[[ INPUT open ]]

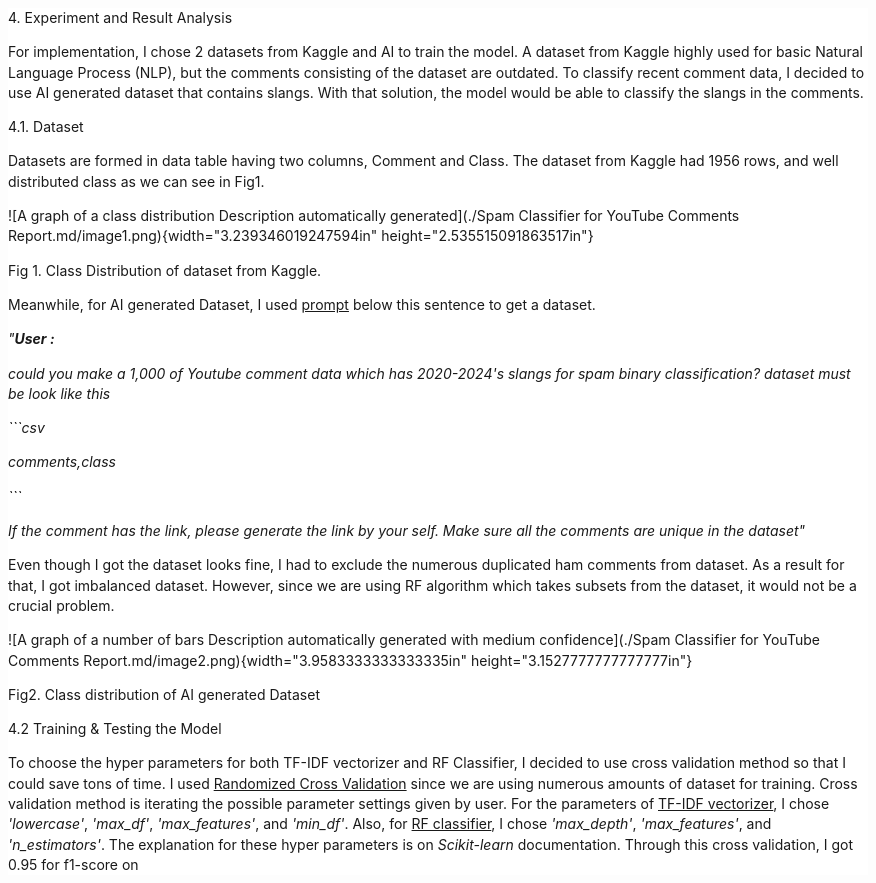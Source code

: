 4\. Experiment and Result Analysis

For implementation, I chose 2 datasets from Kaggle and AI to train the
model. A dataset from Kaggle highly used for basic Natural Language
Process (NLP), but the comments consisting of the dataset are outdated.
To classify recent comment data, I decided to use AI generated dataset
that contains slangs. With that solution, the model would be able to
classify the slangs in the comments.

4.1. Dataset

Datasets are formed in data table having two columns, Comment and Class.
The dataset from Kaggle had 1956 rows, and well distributed class as we
can see in Fig1.

![A graph of a class distribution Description automatically
generated](./Spam Classifier for YouTube Comments Report.md/image1.png){width="3.239346019247594in"
height="2.535515091863517in"}

Fig 1. Class Distribution of dataset from Kaggle.

Meanwhile, for AI generated Dataset, I used
[prompt](https://chatgpt.com/share/674d7142-da30-8000-89ea-f4ced7c6b562)
below this sentence to get a dataset.

*"**User :***

*could you make a 1,000 of Youtube comment data which has 2020-2024\'s
slangs for spam binary classification? dataset must be look like this*

*\`\`\`csv*

*comments,class*

*\`\`\`*

*If the comment has the link, please generate the link by your self.
Make sure all the comments are unique in the dataset"*

Even though I got the dataset looks fine, I had to exclude the numerous
duplicated ham comments from dataset. As a result for that, I got
imbalanced dataset. However, since we are using RF algorithm which takes
subsets from the dataset, it would not be a crucial problem.

![A graph of a number of bars Description automatically generated with
medium confidence](./Spam Classifier for YouTube Comments Report.md/image2.png){width="3.9583333333333335in"
height="3.1527777777777777in"}

Fig2. Class distribution of AI generated Dataset

4.2 Training & Testing the Model

To choose the hyper parameters for both TF-IDF vectorizer and RF
Classifier, I decided to use cross validation method so that I could
save tons of time. I used [Randomized Cross
Validation](https://scikit-learn.org/1.5/modules/generated/sklearn.model_selection.RandomizedSearchCV.html)
since we are using numerous amounts of dataset for training. Cross
validation method is iterating the possible parameter settings given by
user. For the parameters of [TF-IDF
vectorizer](https://scikit-learn.org/1.5/modules/generated/sklearn.feature_extraction.text.TfidfVectorizer.html),
I chose *'lowercase'*, *'max_df'*, *'max_features'*, and *'min_df'*.
Also, for [RF
classifier](https://scikit-learn.org/1.5/modules/generated/sklearn.ensemble.RandomForestClassifier.html),
I chose *'max_depth'*, *'max_features'*, and *'n_estimators'*. The
explanation for these hyper parameters is on *Scikit-learn*
documentation. Through this cross validation, I got 0.95 for f1-score on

[[ INPUT closed ]]

## YOUR ASSIGNMENT
Your output must be one number: how many lines of the listing include "using".

## TASK OUTPUT
2